= Sonia Cristofaro =

Linguist

Sonia Cristofaro is a linguist at Sorbonne University who specializes in linguistic typology and subordination.

==Education, career and honours==
Cristofaro studied for an MA in linguistics at the University of Pavia, graduating in 1993. After periods studying at the University of Manchester and the Free University of Berlin, she returned to Pavia for her doctorate, awarded in 1998.

In 1999 Cristofaro left Pavia to take up a position as assistant professor at the University of Verona, but shortly after returned to Pavia as associate professor, where she remained until 2020. She is currently full professor of linguistics in the Faculty of Letters at the Sorbonne University.

In 2021 Cristofaro was elected ordinary member of the Academia Europaea.

==Research==
Cristofaro is well known for her work on linguistic subordination; her 2003 monograph on the topic has been cited over a thousand times. In the volume, Cristofaro departs from traditional approaches by adopting a non-structural definition of subordination, characterized in terms of a cognitive asymmetry between two states of affairs; she also establishes a number of implicational hierarchies for subordination types.

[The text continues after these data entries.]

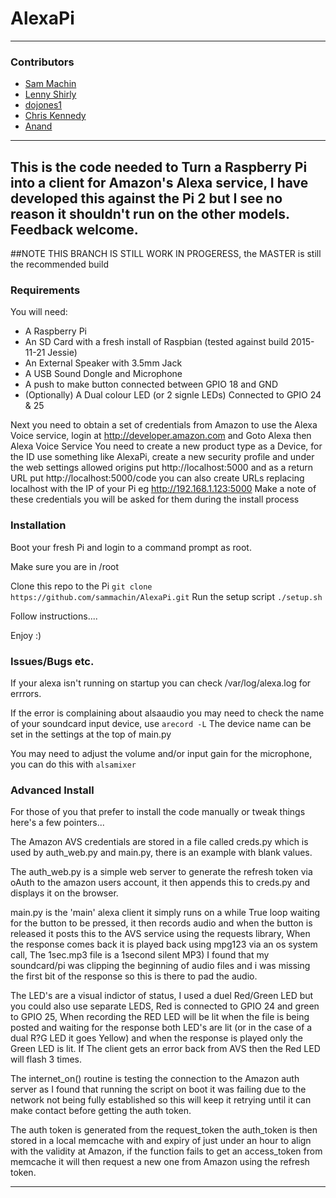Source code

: # AlexaPi
 
---
 
### Contributors
 
* [Sam Machin](http://sammachin.com)
* [Lenny Shirly](http://github.com/lennysh)
* [dojones1](https://github.com/dojones1)
* [Chris Kennedy](http://ck37.com)
* [Anand](http://padfoot.in)

---
 
This is the code needed to Turn a Raspberry Pi into a client for Amazon's Alexa service, I have developed this against the Pi 2 but I see no reason it shouldn't run on the other models. Feedback welcome.
---

##NOTE THIS BRANCH IS STILL WORK IN PROGERESS, the MASTER is still the recommended build

### Requirements

You will need:
* A Raspberry Pi
* An SD Card with a fresh install of Raspbian (tested against build 2015-11-21 Jessie)
* An External Speaker with 3.5mm Jack
* A USB Sound Dongle and Microphone
* A push to make button connected between GPIO 18 and GND
* (Optionally) A Dual colour LED (or 2 signle LEDs) Connected to GPIO 24 & 25


Next you need to obtain a set of credentials from Amazon to use the Alexa Voice service, login at http://developer.amazon.com and Goto Alexa then Alexa Voice Service
You need to create a new product type as a Device, for the ID use something like AlexaPi, create a new security profile and under the web settings allowed origins put http://localhost:5000 and as a return URL put http://localhost:5000/code you can also create URLs replacing localhost with the IP of your Pi  eg http://192.168.1.123:5000
Make a note of these credentials you will be asked for them during the install process

### Installation

Boot your fresh Pi and login to a command prompt as root.

Make sure you are in /root

Clone this repo to the Pi
`git clone https://github.com/sammachin/AlexaPi.git`
Run the setup script
`./setup.sh`

Follow instructions....

Enjoy :)

### Issues/Bugs etc.

If your alexa isn't running on startup you can check /var/log/alexa.log for errrors.

If the error is complaining about alsaaudio you may need to check the name of your soundcard input device, use 
`arecord -L` 
The device name can be set in the settings at the top of main.py 

You may need to adjust the volume and/or input gain for the microphone, you can do this with 
`alsamixer`

### Advanced Install

For those of you that prefer to install the code manually or tweak things here's a few pointers...

The Amazon AVS credentials are stored in a file called creds.py which is used by auth_web.py and main.py, there is an example with blank values.

The auth_web.py is a simple web server to generate the refresh token via oAuth to the amazon users account, it then appends this to creds.py and displays it on the browser.

main.py is the 'main' alexa client it simply runs on a while True loop waiting for the button to be pressed, it then records audio and when the button is released it posts this to the AVS service using the requests library, When the response comes back it is played back using mpg123 via an os system call, The 1sec.mp3 file is a 1second silent MP3) I found that my soundcard/pi was clipping the beginning of audio files and i was missing the first bit of the response so this is there to pad the audio.

The LED's are a visual indictor of status, I used a duel Red/Green LED but you could also use separate LEDS, Red is connected to GPIO 24 and green to GPIO 25, When recording the RED LED will be lit when the file is being posted and waiting for the response both LED's are lit (or in the case of a dual R?G LED it goes Yellow) and when the response is played only the Green LED is lit. If The client gets an error back from AVS then the Red LED will flash 3 times.

The internet_on() routine is testing the connection to the Amazon auth server as I found that running the script on boot it was failing due to the network not being fully established so this will keep it retrying until it can make contact before getting the auth token.

The auth token is generated from the request_token the auth_token is then stored in a local memcache with and expiry of just under an hour to align with the validity at Amazon, if the function fails to get an access_token from memcache it will then request a new one from Amazon using the refresh token.








---
 

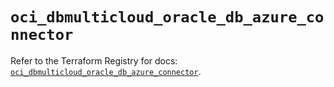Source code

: # `oci_dbmulticloud_oracle_db_azure_connector`

Refer to the Terraform Registry for docs: [`oci_dbmulticloud_oracle_db_azure_connector`](https://registry.terraform.io/providers/oracle/oci/7.19.0/docs/resources/dbmulticloud_oracle_db_azure_connector).
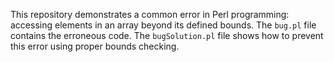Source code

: This repository demonstrates a common error in Perl programming: accessing elements in an array beyond its defined bounds.  The `bug.pl` file contains the erroneous code.  The `bugSolution.pl` file shows how to prevent this error using proper bounds checking.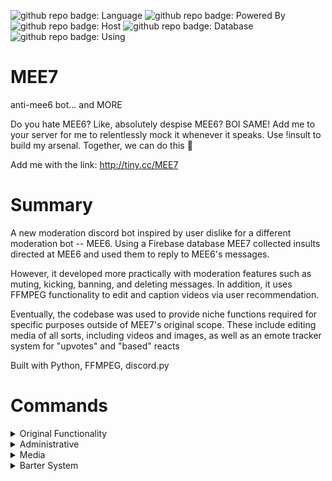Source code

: ![github repo badge: Language](https://img.shields.io/badge/Language-Python-181717?color=blue)  ![github repo badge: Powered By](https://img.shields.io/badge/Powered%20By-Discord-181717?color=blue) ![github repo badge: Host](https://img.shields.io/badge/Host-Dcloud-181717?color=blue) ![github repo badge: Database](https://img.shields.io/badge/Database-Firebase-181717?color=orange) ![github repo badge: Using](https://img.shields.io/badge/Using-FFMPEG-181717?color=green)
# MEE7
anti-mee6 bot... and MORE

Do you hate MEE6? Like, absolutely despise MEE6? BOI SAME! Add me to your server for me to relentlessly mock it whenever it speaks. Use !insult to build my arsenal. Together, we can do this 💪


Add me with the link: <http://tiny.cc/MEE7>

# Summary

A new moderation discord bot inspired by user dislike for a different moderation bot -- MEE6. Using a Firebase database MEE7 collected insults directed at MEE6 and used them to reply to MEE6's messages.

However, it developed more practically with moderation features such as muting, kicking, banning, and deleting messages. In addition, it uses FFMPEG functionality to edit and caption videos via user recommendation.

Eventually, the codebase was used to provide niche functions required for specific purposes outside of MEE7's original scope. These include editing media of all sorts, including videos and images, as  well as an emote tracker system for "upvotes" and "based" reacts

Built with Python, FFMPEG, discord.py

# Commands 
<details>
<summary> Original Functionality </summary>

**?insult** <example insult>

Add your marvelous insults to my dastardly database! (anything you put after !insult will be added to a database containing all insults)

**?mock** <example mock>

What if you want me to mock MEE6 right here, right now. MEE6 hasn't spoken but damn are you mad!

**?count** <example count>

See how many despicable acts of mockery I have committed against the dreaded MEE6!
</details>
<details>
<summary> Administrative </summary>
MEE7's list of administrative commands

**?kick {@person}**
Kicks people

**?ban {@person}**
Bans people

**?clear {number}**
Deletes {number} of messages in channel

**?unban {user ID}**
in development

**?invite {user ID}**
in development

</details>
<details>
<summary> Media </summary>
MEE7 allows you to perform several operations on a user's provided media
Works for replies means you can reply to a message with an attachment/link and it will still work


**?caption {attachment}** <example caption>

Captions media. Works for replies

**?deepfry {number} {attachment}** <example deepfry>

applies a deepfry filter onto provided media {number} times. Works for replies

**?download {link}** <example download>

Downloads a video from a link (reddit/youtube/etc) and sends it in a reply. Works for replies

**?speed {link/attachment}** <example speed>

Increases or Decreases the speed of a video (ex: 2x speed). Works for replies

**?convert {link/attachment}** <example convert>

Converts a video/link to an MP4 attachment. Works for replies

</details>
<details>
<summary> Barter System</summary>
MEE7 tracks all of your baseds and upvotes across every server that it is on. reply to someone with 'based' to increase their count, and react with the based and upvote reactions. While still in development, MEE7 is planned to allow users to buy features from MEE7 with these currencies


**?upvote**
Sends leaderboard of all upvotes

**?based**
Sends leaderboard of all baseds

**?give {@person} {number}**
Gives {@person} {number} more upvotes

**?giveb {@person} {number}**
Gives {@person} {number} more baseds

**MORE COMING SOON!**
in development
</details>
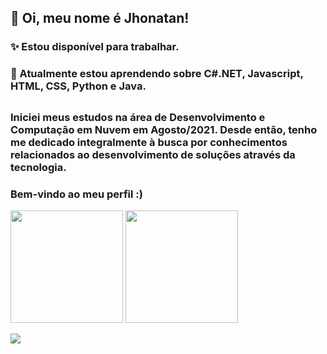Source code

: ##  👋 Oi, meu nome é Jhonatan!
###  ✨ Estou disponível para trabalhar.
###  🌱 Atualmente estou aprendendo sobre C#.NET, Javascript, HTML, CSS, Python e Java.

##

### Iniciei meus estudos na área de Desenvolvimento e Computação em Nuvem em Agosto/2021. Desde então, tenho me dedicado integralmente à busca por conhecimentos relacionados ao desenvolvimento de soluções através da tecnologia.
### Bem-vindo ao meu perfil :)

<div>
  <a https://www.linkedin.com/in/jwcamelo/">
  <img height="180em" src="https://github-readme-stats.vercel.app/api?username=jwcamelo&show_icons=true&theme=dracula&include_all_commits=true&count_private=true"/>
  <img height="180em" src="https://github-readme-stats.vercel.app/api/top-langs/?username=jwcamelo&layout=compact&langs_count=7&theme=dracula"/>
</div>

<a href="https://www.linkedin.com/in/jwcamelo/" target="_blank"><img src="https://img.shields.io/badge/-LinkedIn-%230077B5?style=for-the-badge&logo=linkedin&logoColor=white" target="_blank"></a>
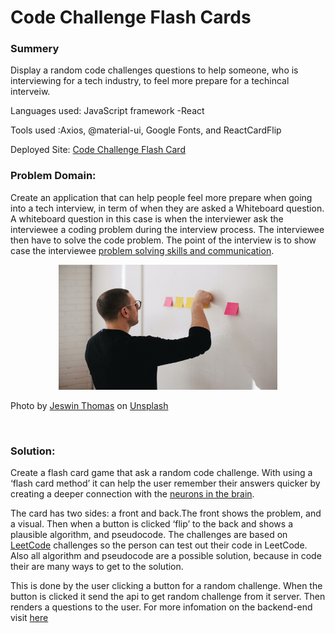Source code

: # Code Challenge Flash Cards

### Summery
Display a random code challenges questions to help someone, who is interviewing for a tech industry, to feel more prepare for a techincal interveiw.

Languages used: JavaScript framework -React 

Tools used :Axios, @material-ui, Google Fonts, and ReactCardFlip

Deployed Site:
[Code Challenge Flash Card](https://gracious-goodall-874d4c.netlify.app/)

### Problem Domain:
Create an application that can help people feel more prepare when going into a tech interview, in term of when they are asked a Whiteboard question. A whiteboard question in this case is when the interviewer ask the interviewee a coding problem during the interview process. The interviewee then have to solve the code problem. The point of the interview is to show case the interviewee [problem solving skills and communication](https://skillcrush.com/blog/rock-your-next-whiteboard-test/#:~:text=A%20whiteboard%20interview%20is%20a,and%20go%20over%20your%20solution.).


<p align="center">
<img src="src/assests/intervew.jpg" width=350 height=200> 
</p>

Photo by <a href="https://unsplash.com/@jeswinthomas?utm_source=unsplash&utm_medium=referral&utm_content=creditCopyText">Jeswin Thomas</a> on <a href="https://unsplash.com/s/photos/whiteboard?utm_source=unsplash&utm_medium=referral&utm_content=creditCopyText">Unsplash</a>
  
<br>

### Solution:
Create a flash card game that ask a random code challenge. With using a ‘flash card method’ it can help the user remember their answers quicker by creating a deeper connection with the [neurons in the brain](https://www.petersons.com/blog/why-flashcards-work/).

The card has two sides: a front and back.The front shows the problem, and a visual. Then when a button is clicked ‘flip’ to the back and shows a plausible algorithm, and pseudocode. The challenges are based on [LeetCode](https://leetcode.com/problemset/all/) challenges so the person can test out their code in LeetCode. Also all algorithm and pseudocode are a possible solution, because in code their are many ways to get to the solution.

This is done by the user clicking a button for a random challenge. When the button is clicked it send the api to get random challenge from it server. Then renders a questions to the user. For more infomation on the backend-end visit [here](https://github.com/lizkavalski/codeChallenges-backend)
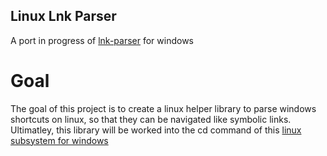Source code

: ## Linux Lnk Parser
A port in progress of [lnk-parser](https://code.google.com/archive/p/lnk-parser/) for windows

# Goal
The goal of this project is to create a linux helper library to parse windows shortcuts on linux, so that they can be navigated like symbolic links. Ultimatley, this library will be worked into the cd command of this [linux subsystem for windows](https://github.com/cjsimon/linux-subsystem)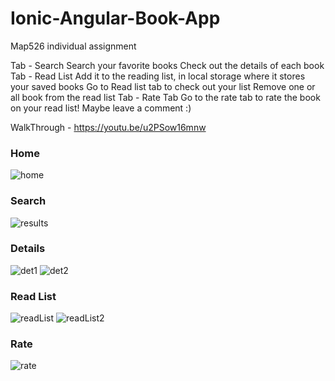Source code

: # Ionic-Angular-Book-App
Map526 individual assignment

Tab - Search
Search your favorite books
Check out the details of each book
Tab - Read List
Add it to the reading list, in local storage
where it stores your saved books
Go to Read list tab to check out your list
Remove one or all book from the read list
Tab - Rate Tab
Go to the rate tab to rate the book on your
read list! Maybe leave a comment :)

WalkThrough - https://youtu.be/u2PSow16mnw

### Home
![home](https://user-images.githubusercontent.com/82739557/187024276-bbda9b8d-f9be-4196-995a-48a41a97dd15.jpg)

### Search

![results](https://user-images.githubusercontent.com/82739557/187024288-2eee5245-031d-43ab-9262-f69426c048fa.jpg)

### Details

![det1](https://user-images.githubusercontent.com/82739557/187024301-dc8ac29b-26d0-47b8-a320-9cab315c501b.jpg)
![det2](https://user-images.githubusercontent.com/82739557/187024303-bca474e3-9f62-4797-b89c-c4a9d7b0a995.jpg)

### Read List

![readList](https://user-images.githubusercontent.com/82739557/187024314-f8669ad0-9645-4d62-82fd-7dfd69e639de.jpg)
![readList2](https://user-images.githubusercontent.com/82739557/187024315-9aced63b-6e7d-49c7-8dce-590f38841941.jpg)

### Rate

![rate](https://user-images.githubusercontent.com/82739557/187024324-ef8e331e-51bf-4837-a60b-ff8b0e6df214.jpg)

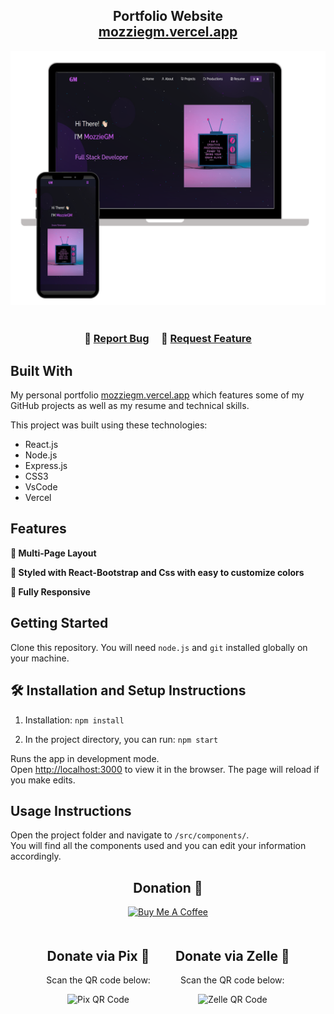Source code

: <h2 align="center">
  Portfolio Website<br/>
  <a href="https://mozziegm.vercel.app/" target="_blank">mozziegm.vercel.app</a>
</h2>
<div align="center">
  <img alt="Demo" src="./Images/readme-img1.png" />
</div>

<br/>

<h3 align="center">
    🔹
    <a href="https://github.com/mozziegm/Portfolio/issues">Report Bug</a> &nbsp; &nbsp;
    🔹
    <a href="https://github.com/mozziegm/Portfolio/issues">Request Feature</a>
</h3>

## Built With

My personal portfolio <a href="https://mozziegm.vercel.app/" target="_blank">mozziegm.vercel.app</a> which features some of my GitHub projects as well as my resume and technical skills.<br/>

This project was built using these technologies:

- React.js
- Node.js
- Express.js
- CSS3
- VsCode
- Vercel

## Features

**📖 Multi-Page Layout**

**🎨 Styled with React-Bootstrap and Css with easy to customize colors**

**📱 Fully Responsive**

## Getting Started

Clone this repository. You will need `node.js` and `git` installed globally on your machine.

## 🛠 Installation and Setup Instructions

1. Installation: `npm install`

2. In the project directory, you can run: `npm start`

Runs the app in development mode.\
Open [http://localhost:3000](http://localhost:3000) to view it in the browser.
The page will reload if you make edits.

## Usage Instructions

Open the project folder and navigate to `/src/components/`. <br/>
You will find all the components used and you can edit your information accordingly.


<div align="center">
    <h2>Donation 💸</h2>
    <a href="https://buymeacoffee.com/mozziegm" target="_blank" rel="noopener noreferrer">
        <img src="https://cdn.discordapp.com/attachments/852002240049709106/1291583519142838393/default-violet.png?ex=6700a063&is=66ff4ee3&hm=2ffe224174ea45f29f6b9d9433a02767311465893a671947ff3e0e771a713558&" 
        alt="Buy Me A Coffee" height="60px" width="217px">
    </a>


<div style="display: flex; justify-content: center; align-items: flex-start; gap: 40px; margin-top: 20px;">
        

<div style="text-align: center;">
            <h2>Donate via Pix 💸</h2>
            <p>Scan the QR code below:</p>
            <img src="https://cdn.discordapp.com/attachments/852002240049709106/1292063143647776833/qrcode-pix_1.png?ex=67025f12&is=67010d92&hm=b84ec625826c72a0bf0ead56c53c56699beaa481388310c7564a54dc0b1edffc&" alt="Pix QR Code" width="200px">
</div>

<div style="text-align: center;">
            <h2>Donate via Zelle 💸</h2>
            <p>Scan the QR code below:</p>
            <img src="https://cdn.discordapp.com/attachments/852002240049709106/1292063143362695232/qrcode-zelle.png?ex=67025f12&is=67010d92&hm=5eb01d2e74f8fb4500037f0d9221b8a7e454dea973d13e0e4885a470b5f620d9&" alt="Zelle QR Code" width="200px">
        </div>
</div>

</div>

Cristofaro's work takes a functionalist perspective on linguistic typology. Her more recent work has focused on the extent to which linguistic universals and typological generalizations can be explained diachronically, in terms of common patterns of language change such as grammaticalization.

==Selected publications==
- Cristofaro, Sonia. 2003. Subordination. Oxford: Oxford University Press. ISBN 9780199282005
- Cristofaro, Sonia. 2007. Deconstructing categories: Finiteness in a functional-typological perspective. In Irina Nikolaeva (ed.), Finiteness: Theoretical and Empirical Foundations, 91–114. Oxford: Oxford University Press. ISBN 9780199213733
- Cristofaro, Sonia. 2012. Descriptive notions vs. grammatical categories: Unrealized states of affairs and ‘irrealis’. Language Sciences 34 (2), 131–146.
- Cristofaro, Sonia. 2013. The referential hierarchy: reviewing the evidence in diachronic perspective. In Dik Bakker and Martin Haspelmath (eds.), Languages Across Boundaries: Studies in Memory of Anna Siewierska, 69–94. Berlin: Mouton de Gruyter.
- Cristofaro, Sonia. 2019. Taking diachronic evidence seriously: Result-oriented vs. source-oriented explanations of typological universals. In Karsten Schmidtke-Bode, Natalia Levshina, Susanne Maria Michaelis & Ilja A. Seržant (eds.), Explanation in typology: Diachronic sources, functional motivations and the nature of the evidence, 25–46. Berlin: Language Science Press.